Nachdem er 1970 Regisseur beim SDR Stuttgart wurde, gründete er unter dem Namen „Beratungsstelle für Jugendtheater und Schulspiel“ 1974 ein für die Stuttgarter Kulturlandschaft und Jugendarbeit wegweisendes Projekt, das später als das „Theater im Zentrum“ deutschlandweit Anerkennung fand.
Er schuf eine Verbindung zwischen theaterpädagogischer und künstlerischer Arbeit, eine fruchtbare und innovative Wechselwirkung: das gemeinsame Theaterspielen mit Gruppen von Kindern und Jugendlichen an Schulen, in der Kita und im Theater sowie Inszenierungen mit einem eigenen Ensemble professioneller Schauspieler. Das Theater im Heusteigviertel wurde zu einem Modellprojekt für innovative Kinder- und Jugendtheaterarbeit und partizipative Kulturarbeit. Richters Vision und Leidenschaft, das Publikum aktiv in den kreativen Prozess einzubeziehen, haben die moderne Theater- und Kulturarbeit nachhaltig geprägt.
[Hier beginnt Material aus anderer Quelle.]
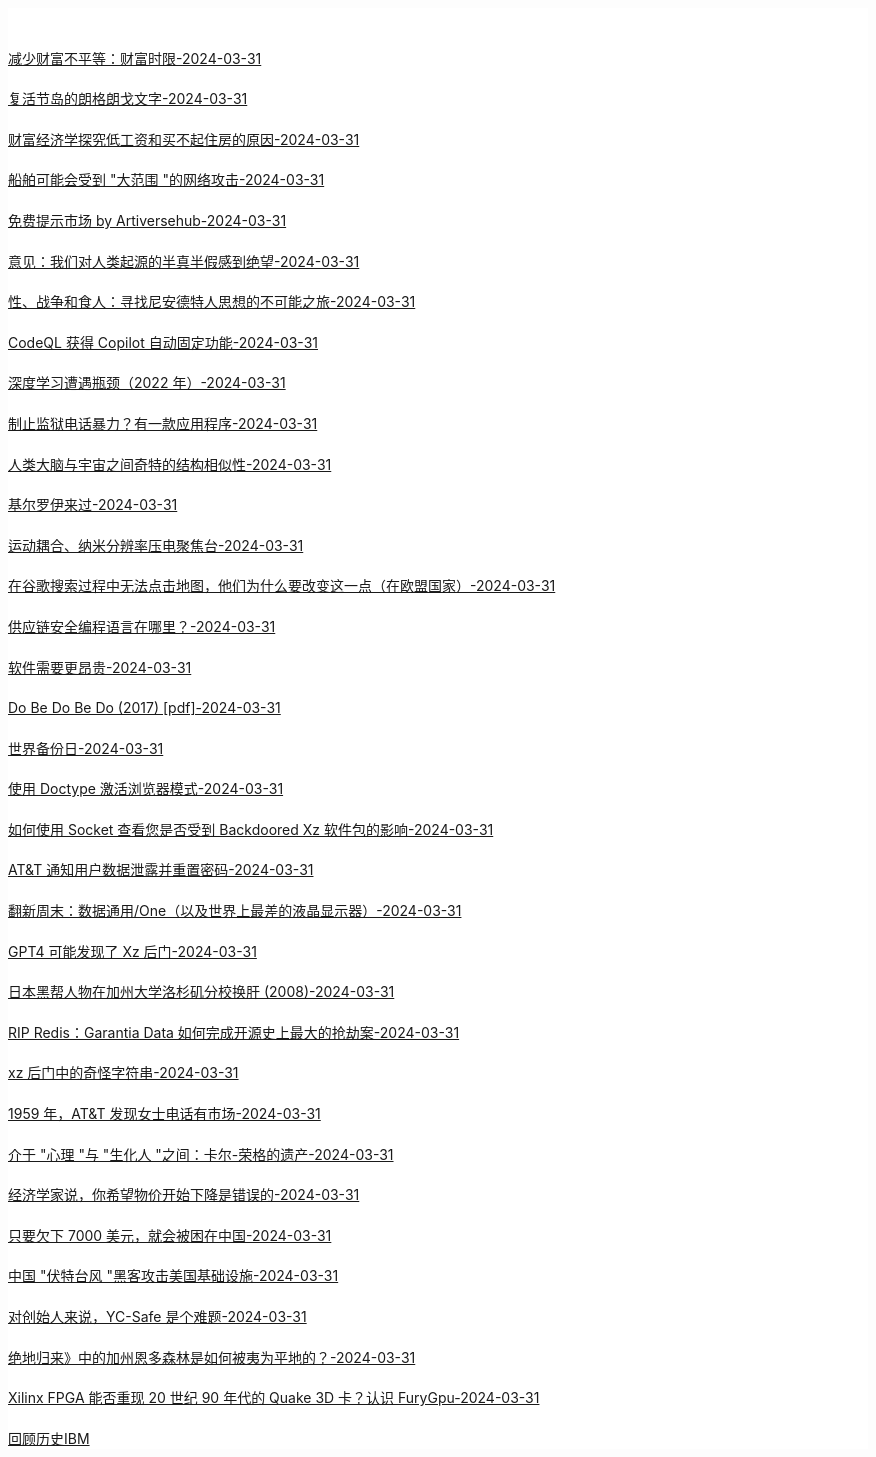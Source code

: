</a><br/><br/><a target=_blank rel=nofollow href="https://www.wealtheconomics.org/introduction-2/reducing-wealth-inequality/" >减少财富不平等：财富时限-2024-03-31</a><br/><br/><a target=_blank rel=nofollow href="https://twitter.com/incunabula/status/1773923149781893496" >复活节岛的朗格朗戈文字-2024-03-31</a><br/><br/><a target=_blank rel=nofollow href="https://www.wealtheconomics.org/" >财富经济学探究低工资和买不起住房的原因-2024-03-31</a><br/><br/><a target=_blank rel=nofollow href="https://twitter.com/cybergibbons/status/1774166347460583599" >船舶可能会受到 "大范围 "的网络攻击-2024-03-31</a><br/><br/><a target=_blank rel=nofollow href="https://artiversehub.ai/prompt-marketplace" >免费提示市场 by Artiversehub-2024-03-31</a><br/><br/><a target=_blank rel=nofollow href="https://www.latimes.com/opinion/story/2024-03-30/opinion-geroulanos-on-prehumans" >意见：我们对人类起源的半真半假感到绝望-2024-03-31</a><br/><br/><a target=_blank rel=nofollow href="https://english.elpais.com/science-tech/2024-03-30/sex-war-and-cannibalism-the-impossible-hunt-for-the-neanderthal-mind.html" >性、战争和食人：寻找尼安德特人思想的不可能之旅-2024-03-31</a><br/><br/><a target=_blank rel=nofollow href="https://github.blog/2024-03-20-found-means-fixed-introducing-code-scanning-autofix-powered-by-github-copilot-and-codeql/" >CodeQL 获得 Copilot 自动固定功能-2024-03-31</a><br/><br/><a target=_blank rel=nofollow href="https://nautil.us/deep-learning-is-hitting-a-wall-238440/" >深度学习遭遇瓶颈（2022 年）-2024-03-31</a><br/><br/><a target=_blank rel=nofollow href="https://www.themarshallproject.org/2021/08/12/stopping-violence-over-prison-phone-time-there-s-an-app-for-that" >制止监狱电话暴力？有一款应用程序-2024-03-31</a><br/><br/><a target=_blank rel=nofollow href="https://www.msn.com/en-us/news/technology/study-maps-the-odd-structural-similarities-between-the-human-brain-and-the-universe/ar-BB1kNGt2" >人类大脑与宇宙之间奇特的结构相似性-2024-03-31</a><br/><br/><a target=_blank rel=nofollow href="https://en.wikipedia.org/wiki/Kilroy_was_here" >基尔罗伊来过-2024-03-31</a><br/><br/><a target=_blank rel=nofollow href="https://www.bunniestudios.com/blog/?p=7066" >运动耦合、纳米分辨率压电聚焦台-2024-03-31</a><br/><br/><a target=_blank rel=nofollow href="https://old.reddit.com/r/GoogleMaps/comments/1b228yx/not_able_to_click_on_map_during_google_searchwhy/" >在谷歌搜索过程中无法点击地图，他们为什么要改变这一点（在欧盟国家）-2024-03-31</a><br/><br/><a target=_blank rel=nofollow href="http://blog.vmsplice.net/2024/03/where-are-supply-chain-safe-programming.html" >供应链安全编程语言在哪里？-2024-03-31</a><br/><br/><a target=_blank rel=nofollow href="https://blog.glyph.im/2024/03/software-needs-to-be-more-expensive.html" >软件需要更昂贵-2024-03-31</a><br/><br/><a target=_blank rel=nofollow href="https://arxiv.org/abs/1611.09259" >Do Be Do Be Do (2017) [pdf]-2024-03-31</a><br/><br/><a target=_blank rel=nofollow href="https://www.worldbackupday.com/en" >世界备份日-2024-03-31</a><br/><br/><a target=_blank rel=nofollow href="https://hsivonen.fi/doctype/" >使用 Doctype 激活浏览器模式-2024-03-31</a><br/><br/><a target=_blank rel=nofollow href="https://socket.dev/blog/how-to-use-socket-to-find-out-if-you-were-affected-by-the-backdoored-xz-package" >如何使用 Socket 查看您是否受到 Backdoored Xz 软件包的影响-2024-03-31</a><br/><br/><a target=_blank rel=nofollow href="https://www.sfgate.com/business/article/at-t-notifies-users-of-data-breach-and-resets-19377070.php" >AT&amp;T 通知用户数据泄露并重置密码-2024-03-31</a><br/><br/><a target=_blank rel=nofollow href="http://oldvcr.blogspot.com/2024/03/refurb-weekend-data-generalone-and.html" >翻新周末：数据通用/One（以及世界上最差的液晶显示器）-2024-03-31</a><br/><br/><a target=_blank rel=nofollow href="https://copilot.microsoft.com/?auth=1&referrerig=CE146AA58FDE4C669EFDAA98D7EE8CC6&q=What+is+the+Microsoft+Copilot%3F&showconv=1&filters=wholepagesharingscenario%3A%22Conversation%22&shareId=3eb4a1e2-bc1e-48d9-b3b6-9435e3f5a392" >GPT4 可能发现了 Xz 后门-2024-03-31</a><br/><br/><a target=_blank rel=nofollow href="https://www.latimes.com/archives/la-xpm-2008-may-30-me-ucla30-story.html" >日本黑帮人物在加州大学洛杉矶分校换肝 (2008)-2024-03-31</a><br/><br/><a target=_blank rel=nofollow href="https://www.gomomento.com/blog/rip-redis-how-garantia-data-pulled-off-the-biggest-heist-in-open-source-history" >RIP Redis：Garantia Data 如何完成开源史上最大的抢劫案-2024-03-31</a><br/><br/><a target=_blank rel=nofollow href="https://gist.github.com/sgammon/ec604c3fabd1a22dd3cdc381b736b03e" >xz 后门中的奇怪字符串-2024-03-31</a><br/><br/><a target=_blank rel=nofollow href="https://spectrum.ieee.org/in-1959-att-discovered-there-was-a-market-for-a-ladys-phone" >1959 年，AT&amp;T 发现女士电话有市场-2024-03-31</a><br/><br/><a target=_blank rel=nofollow href="https://www.themarginalian.org/2024/03/29/jung-vs-borg/" >介于 "心理 "与 "生化人 "之间：卡尔-荣格的遗产-2024-03-31</a><br/><br/><a target=_blank rel=nofollow href="https://fortune.com/2024/03/30/inflation-why-deflation-is-bad-what-difference-with-disinflation/" >经济学家说，你希望物价开始下降是错误的-2024-03-31</a><br/><br/><a target=_blank rel=nofollow href="https://www.wsj.com/world/china/chinese-exit-bans-business-c38cb10c" >只要欠下 7000 美元，就会被困在中国-2024-03-31</a><br/><br/><a target=_blank rel=nofollow href="https://asiatimes.com/2024/03/how-chinas-volt-typhoon-hackers-target-us-infrastructure/" >中国 "伏特台风 "黑客攻击美国基础设施-2024-03-31</a><br/><br/><a target=_blank rel=nofollow href="https://fl0wstate.com/clerky/" >对创始人来说，YC-Safe 是个难题-2024-03-31</a><br/><br/><a target=_blank rel=nofollow href="https://www.sfgate.com/streaming/article/What-happened-to-Endor-from-Star-Wars-17145105.php" >绝地归来》中的加州恩多森林是如何被夷为平地的？-2024-03-31</a><br/><br/><a target=_blank rel=nofollow href="https://www.theregister.com/2024/03/30/furygpu_xilinx_fpga_graphics/" >Xilinx FPGA 能否重现 20 世纪 90 年代的 Quake 3D 卡？认识 FuryGpu-2024-03-31</a><br/><br/><a target=_blank rel=nofollow href="https://hackaday.com/2024/03/29/retrotechtacular-the-ibm-7070/" >回顾历史IBM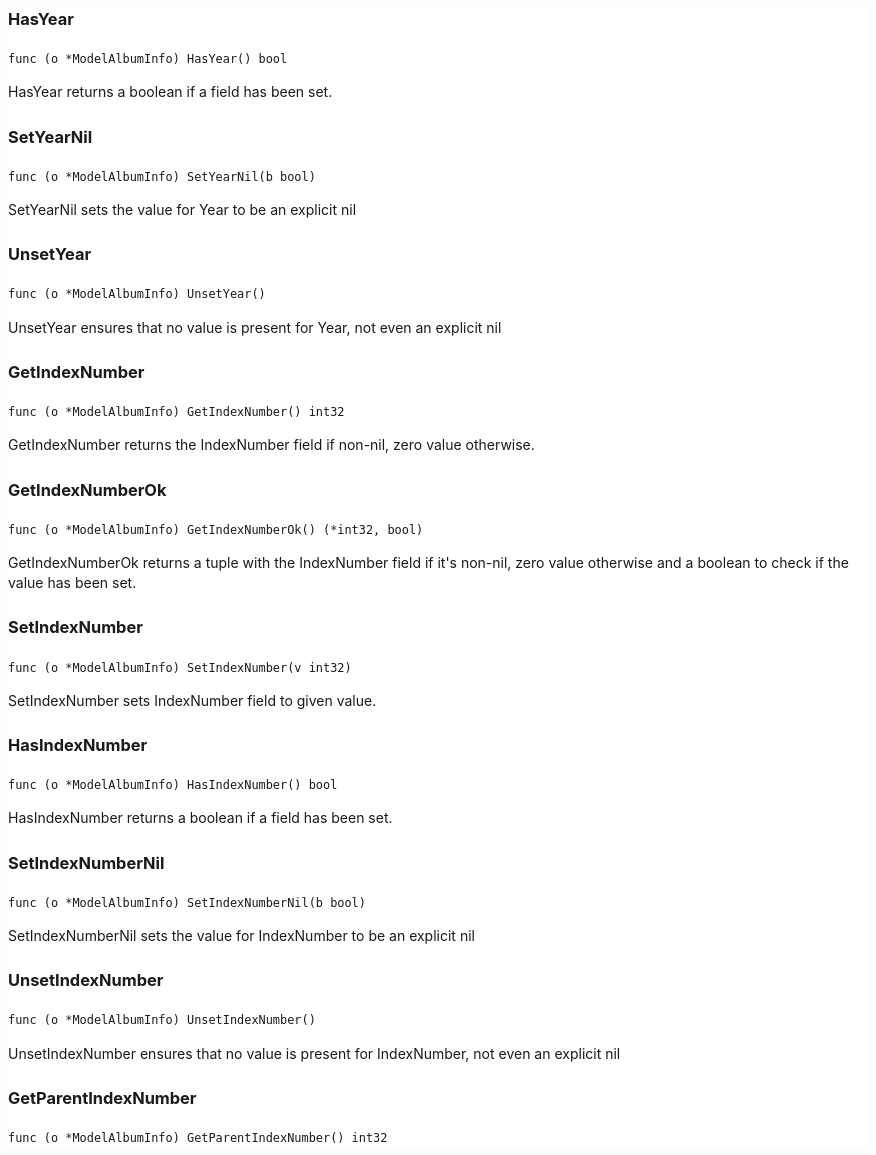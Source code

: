### HasYear

`func (o *ModelAlbumInfo) HasYear() bool`

HasYear returns a boolean if a field has been set.

### SetYearNil

`func (o *ModelAlbumInfo) SetYearNil(b bool)`

 SetYearNil sets the value for Year to be an explicit nil

### UnsetYear
`func (o *ModelAlbumInfo) UnsetYear()`

UnsetYear ensures that no value is present for Year, not even an explicit nil
### GetIndexNumber

`func (o *ModelAlbumInfo) GetIndexNumber() int32`

GetIndexNumber returns the IndexNumber field if non-nil, zero value otherwise.

### GetIndexNumberOk

`func (o *ModelAlbumInfo) GetIndexNumberOk() (*int32, bool)`

GetIndexNumberOk returns a tuple with the IndexNumber field if it's non-nil, zero value otherwise
and a boolean to check if the value has been set.

### SetIndexNumber

`func (o *ModelAlbumInfo) SetIndexNumber(v int32)`

SetIndexNumber sets IndexNumber field to given value.

### HasIndexNumber

`func (o *ModelAlbumInfo) HasIndexNumber() bool`

HasIndexNumber returns a boolean if a field has been set.

### SetIndexNumberNil

`func (o *ModelAlbumInfo) SetIndexNumberNil(b bool)`

 SetIndexNumberNil sets the value for IndexNumber to be an explicit nil

### UnsetIndexNumber
`func (o *ModelAlbumInfo) UnsetIndexNumber()`

UnsetIndexNumber ensures that no value is present for IndexNumber, not even an explicit nil
### GetParentIndexNumber

`func (o *ModelAlbumInfo) GetParentIndexNumber() int32`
Das „Theater im Zentrum“ wurde damals über das Kulturamt Stuttgart betrieben, wodurch Richter geschätzter Kollege und Mitarbeiter bei der Landeshauptstadt wurde. Zum 20-jährigen Jubiläum des Theaters verabschiedete sich Richter 1994 in den Ruhestand. Danach stand dem „Theater im Zentrum“ eine Zeit des turbulenten Umbruchs bevor. Doch Richters Erbe wurde zehn Jahre später in die Gründung des „Jungen Ensembles Stuttgart“ (JES) überführt. Dieses leistet bis heute bedeutsame Kinder- und Jugendarbeit im Theatersektor.
Manfred Raymund Richter wird nicht nur als herausragender Theatermacher, sondern auch als ein Mensch von außerordentlichem Charakter und Engagement in Erinnerung bleiben.